In appreciation of gravestones and monuments
My sister's gravestone, after a bit of clean up.
The other day, I found the grave marker of my baby sister. It was an emotional moment, because I was eight when she died as an infant in 1961. She had laid in that spot unvisited for almost twenty years because the only people with sure knowledge of her whereabouts had all passed on. When I found her grave, I saw where other baby angels had been interred. Their gravestones looked as neglected as my sister’s had been.
I don’t write this to sound morbid or make anyone sad. Our society is so fluid today that it’s impossible for most folks to have decoration days like people had in the ‘old days.’ (I remember times when my mother would take us kids up to the Preston, Idaho, cemetery to place flowers at the graves of our ancestors.) My mother and father are buried in Utah, my dad’s parents, as well as my sister, in Oklahoma City. I also have relatives buried in other states.
My son sent me a picture of my dad and mom’s graves a couple of months ago and I saw flowers and flags. (My dad was a veteran.) It is heartening when I see that others have honored grave sites by putting out flowers and flags, cleaning old headstones, fixing broken ones and taking pictures and making records of the names of the deceased. These are sacred and hallowed places, in my opinion.
I don’t know if anyone else does this, but I never go into a cemetery without checking the names to see if any of my relatives might be buried there. Then I get distracted by the loving epitaphs and carved pictures of lambs and angels. I am amazed at some of the dates, way back to Revolutionary time. I have done this in Cade’s Cove, where the graveyards are protected and cared for; I have done it in lonely country cemeteries.
One day, on a whim, I turned up a dirt track off Fingerboard Road in Polk County, (up near the Cherokee National Forest), where a wooden sign announced the McCully Cemetery. Tree branches bent low over the rutted road, making it dusk at noonday. It wasn’t spooky. Rather there was a peaceful aura in this place. I couldn’t help but feel the loving breath of Mother Earth or angels welcoming me. After about a quarter of a mile, a small clearing opened up. I stopped the car and got out, gazing in amazement at the motes of sunlight filtering through ancient tree limbs.
I was amazed to see that this was still a ‘working’ cemetery with a few headstones dated in the early 2000s, but the only way to determine the burial sites of most of the people there was by the moss-covered mounds laying side-by-side. It was quiet; even the birds’ voices seemed muted. A few butterflies floated through the clearing. I was awed and probably stayed there for an hour or more before the deepening dimness told me it was getting late.
An older man who went to my church in Athens died suddenly some years ago. He had no family that either the clerk of our church or the police could find. In a case like this, the city had an agreement with the National Guard armory to bury him in their ‘pauper’s plot.’ Donations allowed a simple casket, more donations gave his grave an identity. Occasionally, before I moved from the area, I would visit his grave site so that he would not be forgotten. No one wants to be forgotten, not even the dead.

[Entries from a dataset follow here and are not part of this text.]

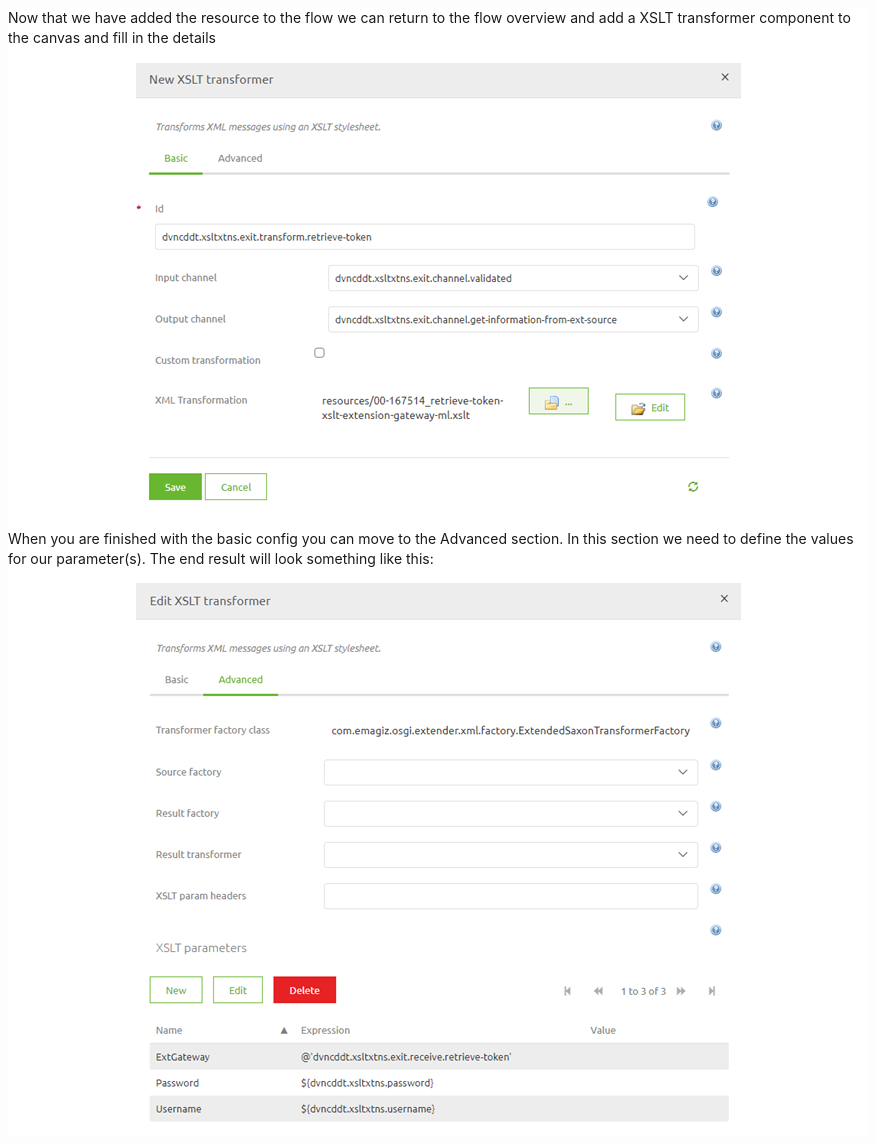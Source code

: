 Now that we have added the resource to the flow we can return to the flow overview and add a XSLT transformer component to the canvas and fill in the details

<p align="center"><img src="../../img/microlearning/advanced-data-handling-xslt-extension-gateway--xslt-transformer-basic.png"></p>

When you are finished with the basic config you can move to the Advanced section. In this section we need to define the values for our parameter(s).
The end result will look something like this:

<p align="center"><img src="../../img/microlearning/advanced-data-handling-xslt-extension-gateway--xslt-transformer-advanced.png"></p>
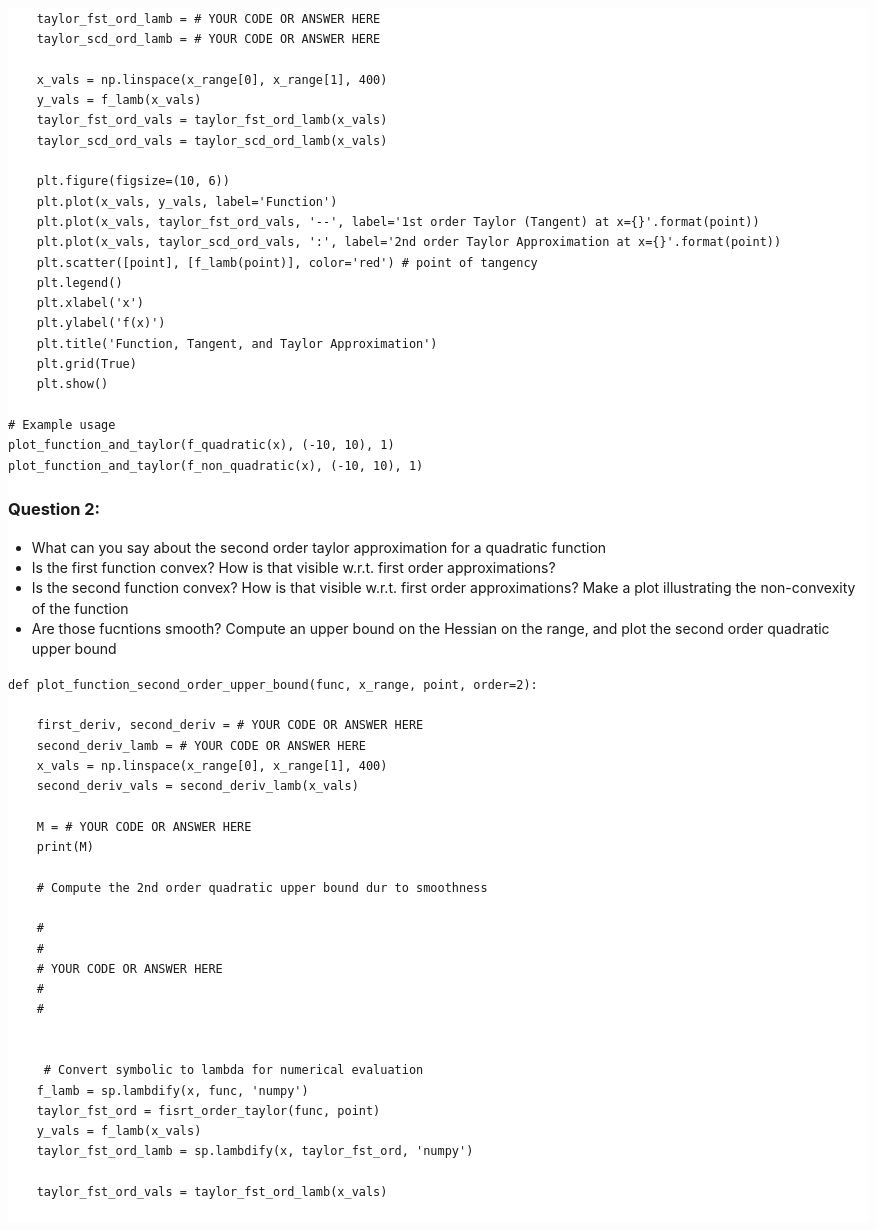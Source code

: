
 ```{code-cell} python
    taylor_fst_ord_lamb = # YOUR CODE OR ANSWER HERE
    taylor_scd_ord_lamb = # YOUR CODE OR ANSWER HERE

    x_vals = np.linspace(x_range[0], x_range[1], 400)
    y_vals = f_lamb(x_vals)
    taylor_fst_ord_vals = taylor_fst_ord_lamb(x_vals)
    taylor_scd_ord_vals = taylor_scd_ord_lamb(x_vals)

    plt.figure(figsize=(10, 6))
    plt.plot(x_vals, y_vals, label='Function')
    plt.plot(x_vals, taylor_fst_ord_vals, '--', label='1st order Taylor (Tangent) at x={}'.format(point))
    plt.plot(x_vals, taylor_scd_ord_vals, ':', label='2nd order Taylor Approximation at x={}'.format(point))
    plt.scatter([point], [f_lamb(point)], color='red') # point of tangency
    plt.legend()
    plt.xlabel('x')
    plt.ylabel('f(x)')
    plt.title('Function, Tangent, and Taylor Approximation')
    plt.grid(True)
    plt.show()

# Example usage
plot_function_and_taylor(f_quadratic(x), (-10, 10), 1)
plot_function_and_taylor(f_non_quadratic(x), (-10, 10), 1)
```

### Question 2:
- What can you say about the second order taylor approximation for a quadratic function
- Is the first function convex? How is that visible w.r.t. first order approximations?
- Is the second function convex? How is that visible w.r.t. first order approximations? Make a plot illustrating the non-convexity of the function
- Are those fucntions smooth? Compute an upper bound on the Hessian on the range, and plot the second order quadratic upper bound


```{code-cell} python
def plot_function_second_order_upper_bound(func, x_range, point, order=2):
  
    first_deriv, second_deriv = # YOUR CODE OR ANSWER HERE
    second_deriv_lamb = # YOUR CODE OR ANSWER HERE
    x_vals = np.linspace(x_range[0], x_range[1], 400)
    second_deriv_vals = second_deriv_lamb(x_vals)
    
    M = # YOUR CODE OR ANSWER HERE
    print(M)
    
    # Compute the 2nd order quadratic upper bound dur to smoothness
    
    #
    #
    # YOUR CODE OR ANSWER HERE
    #
    #
    
    
     # Convert symbolic to lambda for numerical evaluation
    f_lamb = sp.lambdify(x, func, 'numpy')     
    taylor_fst_ord = fisrt_order_taylor(func, point) 
    y_vals = f_lamb(x_vals)
    taylor_fst_ord_lamb = sp.lambdify(x, taylor_fst_ord, 'numpy')

    taylor_fst_ord_vals = taylor_fst_ord_lamb(x_vals)
    
```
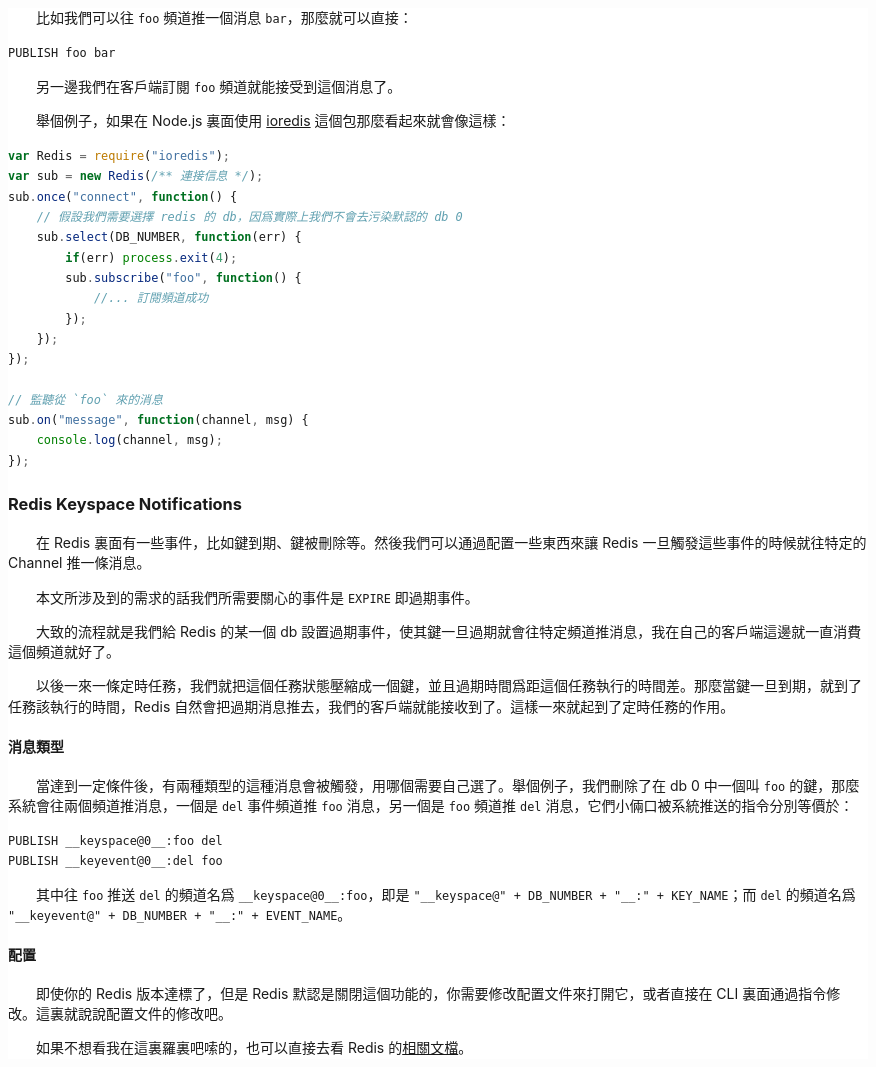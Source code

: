　　比如我們可以往 `foo` 頻道推一個消息 `bar`，那麼就可以直接：

```
PUBLISH foo bar
```

　　另一邊我們在客戶端訂閱 `foo` 頻道就能接受到這個消息了。

　　舉個例子，如果在 Node.js 裏面使用 [ioredis](https://github.com/luin/ioredis) 這個包那麼看起來就會像這樣：

```javascript
var Redis = require("ioredis");
var sub = new Redis(/** 連接信息 */);
sub.once("connect", function() {
    // 假設我們需要選擇 redis 的 db，因爲實際上我們不會去污染默認的 db 0
    sub.select(DB_NUMBER, function(err) {
        if(err) process.exit(4);
        sub.subscribe("foo", function() {
            //... 訂閱頻道成功
        });
    });
});

// 監聽從 `foo` 來的消息
sub.on("message", function(channel, msg) {
    console.log(channel, msg);
});
```

### Redis Keyspace Notifications

　　在 Redis 裏面有一些事件，比如鍵到期、鍵被刪除等。然後我們可以通過配置一些東西來讓 Redis 一旦觸發這些事件的時候就往特定的 Channel 推一條消息。

　　本文所涉及到的需求的話我們所需要關心的事件是 `EXPIRE` 即過期事件。

　　大致的流程就是我們給 Redis 的某一個 db 設置過期事件，使其鍵一旦過期就會往特定頻道推消息，我在自己的客戶端這邊就一直消費這個頻道就好了。

　　以後一來一條定時任務，我們就把這個任務狀態壓縮成一個鍵，並且過期時間爲距這個任務執行的時間差。那麼當鍵一旦到期，就到了任務該執行的時間，Redis 自然會把過期消息推去，我們的客戶端就能接收到了。這樣一來就起到了定時任務的作用。

#### 消息類型

　　當達到一定條件後，有兩種類型的這種消息會被觸發，用哪個需要自己選了。舉個例子，我們刪除了在 db 0 中一個叫 `foo` 的鍵，那麼系統會往兩個頻道推消息，一個是 `del` 事件頻道推 `foo` 消息，另一個是 `foo` 頻道推 `del` 消息，它們小倆口被系統推送的指令分別等價於：

```
PUBLISH __keyspace@0__:foo del
PUBLISH __keyevent@0__:del foo
```

　　其中往 `foo` 推送 `del` 的頻道名爲 `__keyspace@0__:foo`，即是 `"__keyspace@" + DB_NUMBER + "__:" + KEY_NAME`；而 `del` 的頻道名爲 `"__keyevent@" + DB_NUMBER + "__:" + EVENT_NAME`。

#### 配置

　　即使你的 Redis 版本達標了，但是 Redis 默認是關閉這個功能的，你需要修改配置文件來打開它，或者直接在 CLI 裏面通過指令修改。這裏就說說配置文件的修改吧。

　　如果不想看我在這裏羅裏吧嗦的，也可以直接去看 Redis 的[相關文檔](http://redis.io/topics/notifications#configuration)。
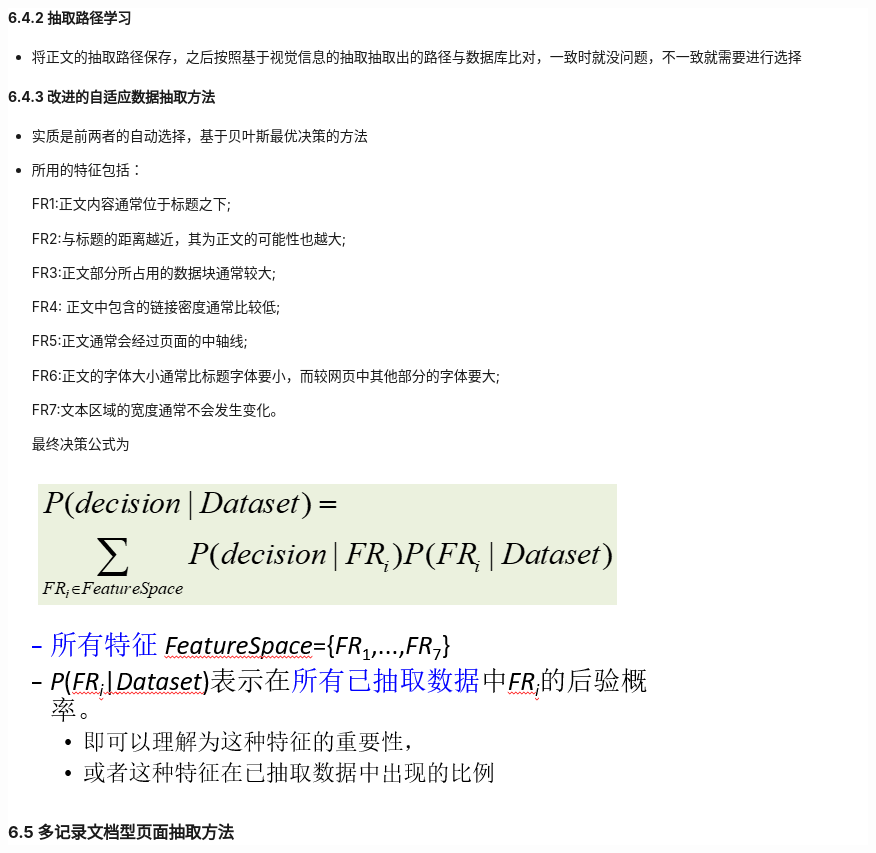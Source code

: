 #### 6.4.2 抽取路径学习

- 将正文的抽取路径保存，之后按照基于视觉信息的抽取抽取出的路径与数据库比对，一致时就没问题，不一致就需要进行选择

#### 6.4.3 改进的自适应数据抽取方法

- 实质是前两者的自动选择，基于贝叶斯最优决策的方法

- 所用的特征包括： 
  
  FR1:正文内容通常位于标题之下;
  
  FR2:与标题的距离越近，其为正文的可能性也越大;
  
  FR3:正文部分所占用的数据块通常较大;
  
  FR4: 正文中包含的链接密度通常比较低;
  
  FR5:正文通常会经过页面的中轴线;
  
  FR6:正文的字体大小通常比标题字体要小，而较网页中其他部分的字体要大;
  
  FR7:文本区域的宽度通常不会发生变化。
  
  最终决策公式为
  
  ### ![](./Web数据管理.assets/2022-06-08-12-50-12-image.png)

### 6.5 多记录文档型页面抽取方法
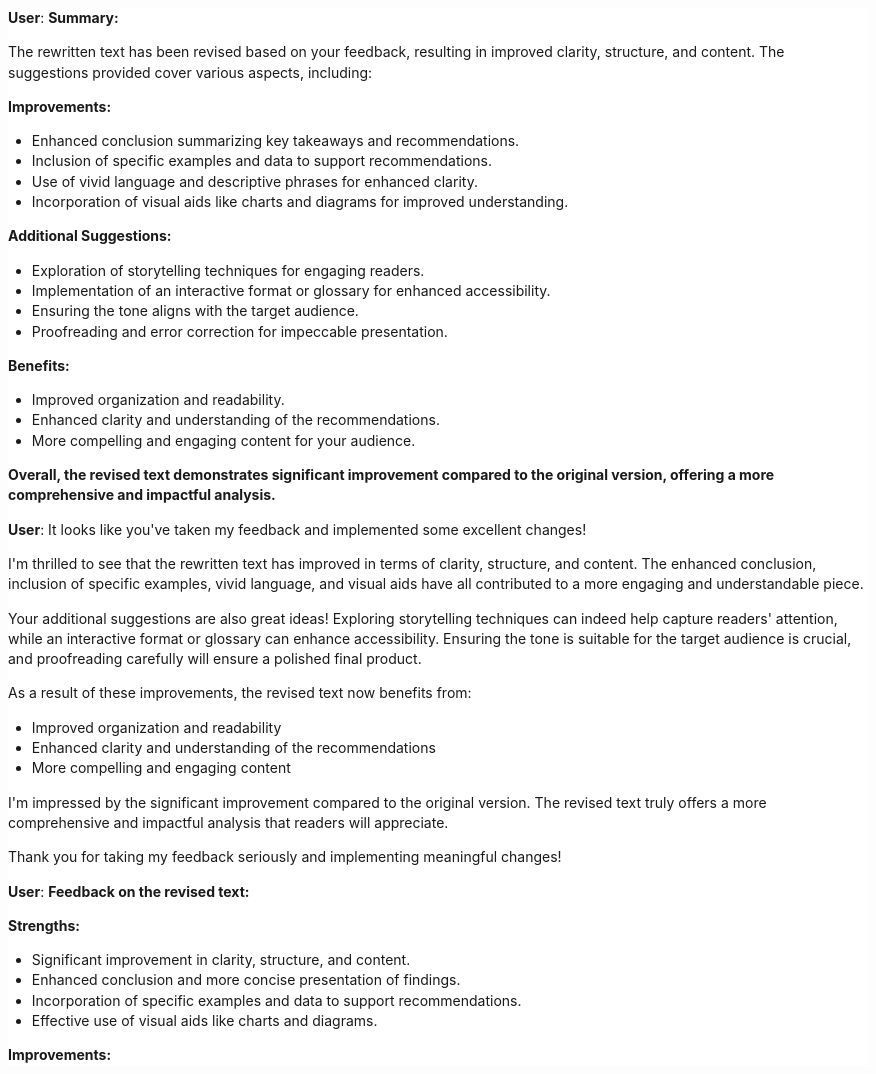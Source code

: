 **User**: **Summary:**

The rewritten text has been revised based on your feedback, resulting in improved clarity, structure, and content. The suggestions provided cover various aspects, including:

**Improvements:**

- Enhanced conclusion summarizing key takeaways and recommendations.
- Inclusion of specific examples and data to support recommendations.
- Use of vivid language and descriptive phrases for enhanced clarity.
- Incorporation of visual aids like charts and diagrams for improved understanding.

**Additional Suggestions:**

- Exploration of storytelling techniques for engaging readers.
- Implementation of an interactive format or glossary for enhanced accessibility.
- Ensuring the tone aligns with the target audience.
- Proofreading and error correction for impeccable presentation.

**Benefits:**

- Improved organization and readability.
- Enhanced clarity and understanding of the recommendations.
- More compelling and engaging content for your audience.

**Overall, the revised text demonstrates significant improvement compared to the original version, offering a more comprehensive and impactful analysis.**

**User**: It looks like you've taken my feedback and implemented some excellent changes!

I'm thrilled to see that the rewritten text has improved in terms of clarity, structure, and content. The enhanced conclusion, inclusion of specific examples, vivid language, and visual aids have all contributed to a more engaging and understandable piece.

Your additional suggestions are also great ideas! Exploring storytelling techniques can indeed help capture readers' attention, while an interactive format or glossary can enhance accessibility. Ensuring the tone is suitable for the target audience is crucial, and proofreading carefully will ensure a polished final product.

As a result of these improvements, the revised text now benefits from:

* Improved organization and readability
* Enhanced clarity and understanding of the recommendations
* More compelling and engaging content

I'm impressed by the significant improvement compared to the original version. The revised text truly offers a more comprehensive and impactful analysis that readers will appreciate.

Thank you for taking my feedback seriously and implementing meaningful changes!

**User**: **Feedback on the revised text:**

**Strengths:**

- Significant improvement in clarity, structure, and content.
- Enhanced conclusion and more concise presentation of findings.
- Incorporation of specific examples and data to support recommendations.
- Effective use of visual aids like charts and diagrams.

**Improvements:**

Perhaps there is a lonely little cemetery that needs cleaning or headstone names that need recording. And maybe that bit of service will help a person who is unable to visit honor their deceased loved one.
Susan Kite is a member of Author’s Guild of Tennessee and the author of five published books. https://www.amazon.com/default/e/B00J91G0ZU/. She also has two other books in pre-publication, and numerous stories on Archive of Our Own.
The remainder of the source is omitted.